Today Bonhams welcomes 'EPE' back to the UK and appropriately to Goodwood where it ran in 1948, we are honoured to have been entrusted once again to secure a new home for this mythical pre-war racer. Its role call of major events places 'EPE' in that much lusted after category of not only being eligible by model for many of the world's most prestigious events, but having competed there in period, putting it at the top of the pile. Attesting to this history and assisting future competitive use, the car was one of the earliest and few that ever were granted an FIA Heritage certificate before the process was recalled. It has also held FIVA and FIA certificates, however owing to the fact that these apply to both car and owner these would need to be reapplied for by a new owner.

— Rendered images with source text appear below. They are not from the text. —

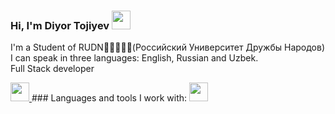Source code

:### Hi, I'm Diyor Tojiyev <img src="https://media.giphy.com/media/hvRJCLFzcasrR4ia7z/giphy.gif" width="30px">
 
 I'm a Student of RUDN📖👨‍💻👨‍🎓(Российский Университет Дружбы Народов)<br/>
 I can speak in three languages: English, Russian and Uzbek. <br/>
Full Stack developer

<a href="https://t.me/DiyorTojiyev">
<img src="https://upload.wikimedia.org/wikipedia/commons/thumb/8/82/Telegram_logo.svg/640px-Telegram_logo.svg.png" width="30px">
</a>
### Languages and tools I work with:
<code><img src="https://upload.wikimedia.org/wikipedia/commons/thumb/8/82/Telegram_logo.svg/640px-Telegram_logo.svg.png" width="30px"></code>
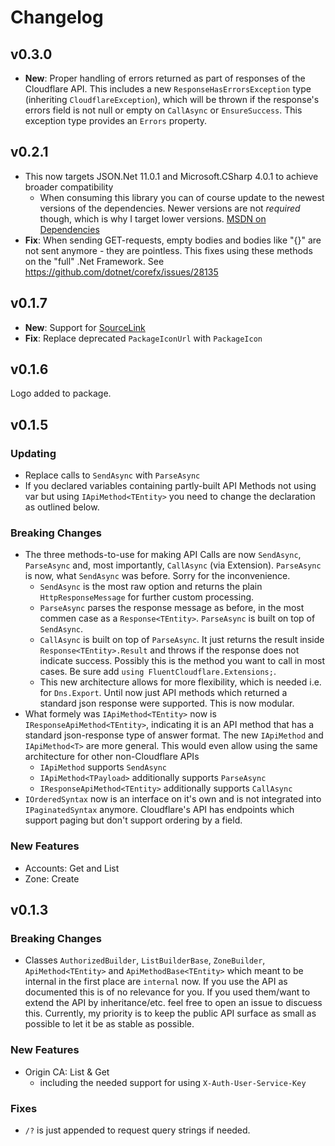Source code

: # Changelog

## v0.3.0

* **New**: Proper handling of errors returned as part of responses of the Cloudflare API. This includes a new `ResponseHasErrorsException` type (inheriting `CloudflareException`), which will be thrown if the response's errors field is not null or empty on `CallAsync` or `EnsureSuccess`. This exception type provides an `Errors` property.


## v0.2.1

* This now targets JSON.Net 11.0.1 and Microsoft.CSharp 4.0.1 to achieve broader compatibility
  * When consuming this library you can of course update to the newest versions of the dependencies. Newer versions are not *required* though, which is why I target lower versions. [MSDN on Dependencies](https://docs.microsoft.com/en-us/dotnet/standard/library-guidance/dependencies)
* **Fix**: When sending GET-requests, empty bodies and bodies like "{}" are not sent anymore - they are pointless. This fixes using these methods on the "full" .Net Framework. See https://github.com/dotnet/corefx/issues/28135


## v0.1.7

* **New**: Support for [SourceLink](https://github.com/dotnet/sourcelink)
* **Fix**: Replace deprecated `PackageIconUrl` with `PackageIcon`


## v0.1.6

Logo added to package.


## v0.1.5

### Updating

* Replace calls to `SendAsync` with `ParseAsync`
* If you declared variables containing partly-built API Methods not using var but using `IApiMethod<TEntity>` you need to change the declaration as outlined below.

### Breaking Changes

* The three methods-to-use for making API Calls are now `SendAsync`, `ParseAsync` and, most importantly, `CallAsync` (via Extension). `ParseAsync` is now, what `SendAsync` was before. Sorry for the inconvenience.
  * `SendAsync` is the most raw option and returns the plain `HttpResponseMessage` for further custom processing.
  * `ParseAsync` parses the response message as before, in the most commen case as a `Response<TEntity>`. `ParseAsync` is built on top of `SendAsync`.
  * `CallAsync` is built on top of `ParseAsync`. It just returns the result inside `Response<TEntity>.Result` and throws if the response does not indicate success. Possibly this is the method you want to call in most cases. Be sure add `using FluentCloudflare.Extensions;`.
  * This new architecture allows for more flexibility, which is needed i.e. for `Dns.Export`. Until now just API methods which returned a standard json response were supported. This is now modular.
* What formely was `IApiMethod<TEntity>` now is `IResponseApiMethod<TEntity>`, indicating it is an API method that has a standard json-response type of answer format. The new `IApiMethod` and `IApiMethod<T>` are more general. This would even allow using the same architecture for other non-Cloudflare APIs
  * `IApiMethod` supports `SendAsync`
  * `IApiMethod<TPayload>` additionally supports `ParseAsync`
  * `IResponseApiMethod<TEntity>` additionally supports `CallAsync`
* `IOrderedSyntax` now is an interface on it's own and is not integrated into `IPaginatedSyntax` anymore. Cloudflare's API has endpoints which support paging but don't support ordering by a field.

### New Features

* Accounts: Get and List
* Zone: Create


## v0.1.3

### Breaking Changes

* Classes `AuthorizedBuilder`, `ListBuilderBase`, `ZoneBuilder`, `ApiMethod<TEntity>` and `ApiMethodBase<TEntity>` which meant to be internal in the first place are `internal` now. If you use the API as documented this is of no relevance for you. If you used them/want to extend the API by inheritance/etc. feel free to open an issue to discuess this. Currently, my priority is to keep the public API surface as small as possible to let it be as stable as possible.

### New Features

* Origin CA: List & Get
  * including the needed support for using `X-Auth-User-Service-Key`

### Fixes

* `/?` is just appended to request query strings if needed.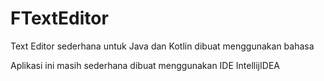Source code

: # FTextEditor
Text Editor sederhana untuk Java dan Kotlin dibuat menggunakan bahasa 

Aplikasi ini masih sederhana dibuat menggunakan IDE IntellijIDEA
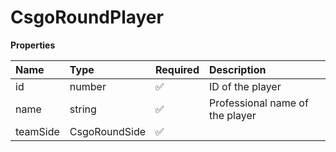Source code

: # CsgoRoundPlayer

**Properties**

| Name     | Type          | Required | Description                     |
| :------- | :------------ | :------- | :------------------------------ |
| id       | number        | ✅       | ID of the player                |
| name     | string        | ✅       | Professional name of the player |
| teamSide | CsgoRoundSide | ✅       |                                 |

<!-- This file was generated by liblab | https://liblab.com/ -->
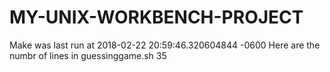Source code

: # MY-UNIX-WORKBENCH-PROJECT
Make was last run at  2018-02-22 20:59:46.320604844 -0600
Here are the numbr of lines in guessinggame.sh 
35
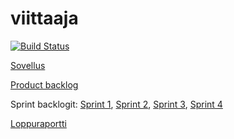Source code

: # viittaaja
[![Build Status](https://travis-ci.org/karvonen/viittaaja.svg?branch=master)](https://travis-ci.org/karvonen/viittaaja)

[Sovellus](http://viittaaja.herokuapp.com/)

[Product backlog](https://docs.google.com/spreadsheets/d/1fJBSlfWdRLl5aGCkzILHG9PLcc7Lvrkxy7wzRbmoIUk/edit#gid=0)

Sprint backlogit: [Sprint 1](https://docs.google.com/spreadsheets/d/1fJBSlfWdRLl5aGCkzILHG9PLcc7Lvrkxy7wzRbmoIUk/edit#gid=1986010694), [Sprint 2](https://docs.google.com/spreadsheets/d/1fJBSlfWdRLl5aGCkzILHG9PLcc7Lvrkxy7wzRbmoIUk/edit#gid=1249676264), [Sprint 3](https://docs.google.com/spreadsheets/d/1fJBSlfWdRLl5aGCkzILHG9PLcc7Lvrkxy7wzRbmoIUk/edit#gid=349870703), [Sprint 4](https://docs.google.com/spreadsheets/d/1fJBSlfWdRLl5aGCkzILHG9PLcc7Lvrkxy7wzRbmoIUk/edit#gid=216033923)

[Loppuraportti](https://drive.google.com/open?id=1UpCPB6DSCwPyTrp8P9dus42NpqbFvDcOAjfxZNbgnIM)
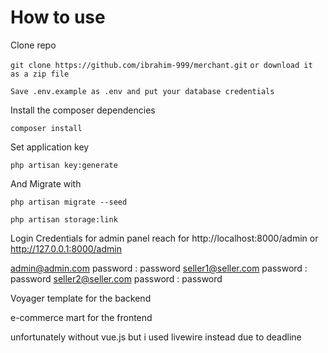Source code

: # How to use
Clone repo

`git clone https://github.com/ibrahim-999/merchant.git`
`or download it as a zip file`

`Save .env.example as .env and put your database credentials`


Install the composer dependencies

`composer install`


Set application key

`php artisan key:generate`   

And Migrate with

`php artisan migrate --seed`

 `php artisan storage:link`


Login Credentials for admin panel
 reach for http://localhost:8000/admin or http://127.0.0.1:8000/admin

 admin@admin.com  password : password
 seller1@seller.com  password : password
 seller2@seller.com  password : password
 
Voyager template for the backend  

e-commerce mart for the frontend

unfortunately without vue.js but i used livewire instead due to deadline
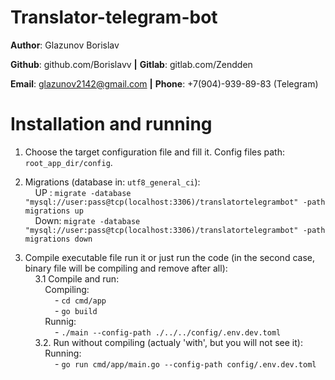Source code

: # Translator-telegram-bot

**Author**: Glazunov Borislav

**Github**: github.com/Borislavv **|**
**Gitlab**: gitlab.com/Zendden

**Email**: glazunov2142@gmail.com **|**
**Phone**: +7(904)-939-89-83 (Telegram)

# Installation and running

1. Choose the target configuration file and fill it. Config files path: `root_app_dir/config`.

2. Migrations (database in: `utf8_general_ci`):<br />
&nbsp;&nbsp;&nbsp;&nbsp;UP  : `migrate -database "mysql://user:pass@tcp(localhost:3306)/translatortelegrambot" -path migrations up`<br />
&nbsp;&nbsp;&nbsp;&nbsp;Down: `migrate -database "mysql://user:pass@tcp(localhost:3306)/translatortelegrambot" -path migrations down`

3. Compile executable file run it or just run the code (in the second case, binary file will be compiling and remove after all):<br />
&nbsp;&nbsp;&nbsp;&nbsp;3.1 Compile and run:<br />
&nbsp;&nbsp;&nbsp;&nbsp;&nbsp;&nbsp;&nbsp;&nbsp;Compiling:<br />
&nbsp;&nbsp;&nbsp;&nbsp;&nbsp;&nbsp;&nbsp;&nbsp;&nbsp;&nbsp;&nbsp;&nbsp;- `cd cmd/app`<br />
&nbsp;&nbsp;&nbsp;&nbsp;&nbsp;&nbsp;&nbsp;&nbsp;&nbsp;&nbsp;&nbsp;&nbsp;- `go build`<br />
&nbsp;&nbsp;&nbsp;&nbsp;&nbsp;&nbsp;&nbsp;&nbsp;Runnig:<br />
&nbsp;&nbsp;&nbsp;&nbsp;&nbsp;&nbsp;&nbsp;&nbsp;&nbsp;&nbsp;&nbsp;&nbsp;- `./main --config-path ./../../config/.env.dev.toml`<br />
&nbsp;&nbsp;&nbsp;&nbsp;3.2. Run without compiling (actualy 'with', but you will not see it):<br />
&nbsp;&nbsp;&nbsp;&nbsp;&nbsp;&nbsp;&nbsp;&nbsp;Running:<br />
&nbsp;&nbsp;&nbsp;&nbsp;&nbsp;&nbsp;&nbsp;&nbsp;&nbsp;&nbsp;&nbsp;&nbsp;- `go run cmd/app/main.go --config-path config/.env.dev.toml`<br />
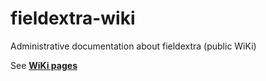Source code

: # fieldextra-wiki
Administrative documentation about fieldextra (public WiKi)

See **[WiKi pages](https://github.com/MeteoSwiss-APN/fieldextra-wiki/wiki)**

Over the course of 26 years since it first changed hands under Bonhams' gavel virtually all of EPE's brethren of Works or 'quasi Works' cars (be they 6 or 12 cylinder variants) have long since passed into major collections from which they are unlikely to emerge in the foreseeable future. For this reason it is quite possible that this is a generational opportunity not to be missed and deserving of very serious consideration.
Please note that having been outside the UK for the last 5 years the British registration 'EPE 97' has not been in use on the car. It remains available and will need to be reapplied for by its new owner.